WHAT YOU NEED TO DO: After finding the line that includes "To estimate the variogram" in the records below, transcribe it and each line after it through the last, exactly, and add nothing.

AVAILABLE DATA:

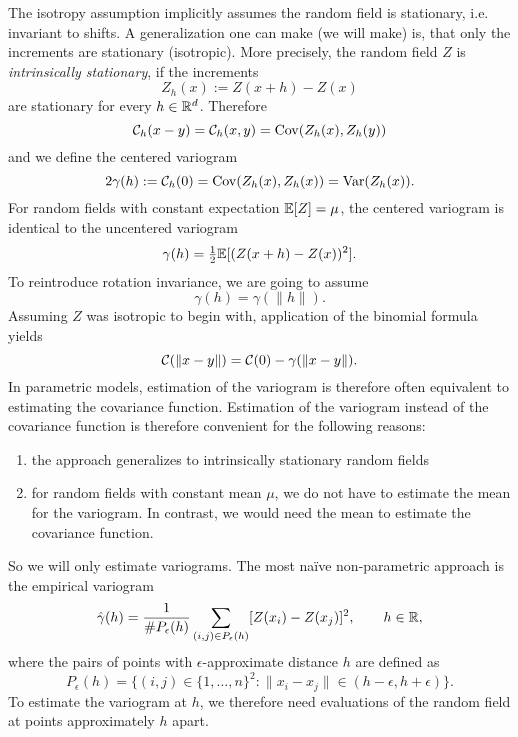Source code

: The isotropy assumption implicitly assumes the random field is stationary,
i.e. invariant to shifts. A generalization one can make (we will make)
is, that only the increments are stationary (isotropic). More precisely, the
random field \(Z\) is \emph{intrinsically stationary}, if the increments
\[
	Z_h(x) := Z(x+h) - Z(x)
\]
are stationary for every \(h\in\mathbb{R}^d\). Therefore
\[
	\mathcal{C}_h(x-y) = \mathcal{C}_h(x,y) = \operatorname{Cov}(Z_h(x), Z_h(y))
\]
and we define the centered variogram
\[
	2\gamma(h):= \mathcal{C}_h(0) = \operatorname{Cov}(Z_h(x), Z_h(x))= \operatorname{Var}(Z_h(x)).
\]
For random fields with constant expectation \(\mathbb{E}[Z]=\mu\), the centered
variogram is identical to the uncentered variogram
\[
	\gamma(h) = \tfrac12\mathbb{E}[(Z(x+h)-Z(x))^2].
\]
To reintroduce rotation invariance, we are going to assume
\[
	\gamma(h)=\gamma(\|h\|).
\]
Assuming \(Z\) was isotropic to begin with, application of the binomial formula
yields
\[
	\mathcal{C}(\|x-y\|) = \mathcal{C}(0) - \gamma(\|x-y\|).
\]
In parametric models, estimation of the variogram is therefore often equivalent
to estimating the covariance function. Estimation of the variogram instead of
the covariance function is therefore convenient for the following reasons:
\begin{enumerate}
	\item the approach generalizes to intrinsically stationary random fields
	\item for random fields with constant mean \(\mu\), we do not have to
	estimate the mean for the variogram. In contrast, we would need the mean
	to estimate the covariance function.
\end{enumerate}
So we will only estimate variograms. The most naïve non-parametric approach
is the empirical variogram
\[
	\hat{\gamma}(h)
	= \frac{1}{\# P_\epsilon(h)}\sum_{(i,j)\in P_\epsilon(h)} [Z(x_i)-Z(x_j)]^2,
	\qquad h\in\mathbb{R},
\]
where the pairs of points with \(\epsilon\)-approximate distance \(h\) are
defined as
\[
	P_\epsilon(h)
	= \bigl\{
		(i,j)\in \{1,\dots,n\}^2 : \|x_i - x_j\| \in (h-\epsilon, h+\epsilon)
	\bigr\}.
\]
To estimate the variogram at \(h\), we therefore need evaluations of the random
field at points approximately \(h\) apart.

EXERCISE RESPONSE:
To estimate the variogram at \(h\), we therefore need evaluations of the random
field at points approximately \(h\) apart.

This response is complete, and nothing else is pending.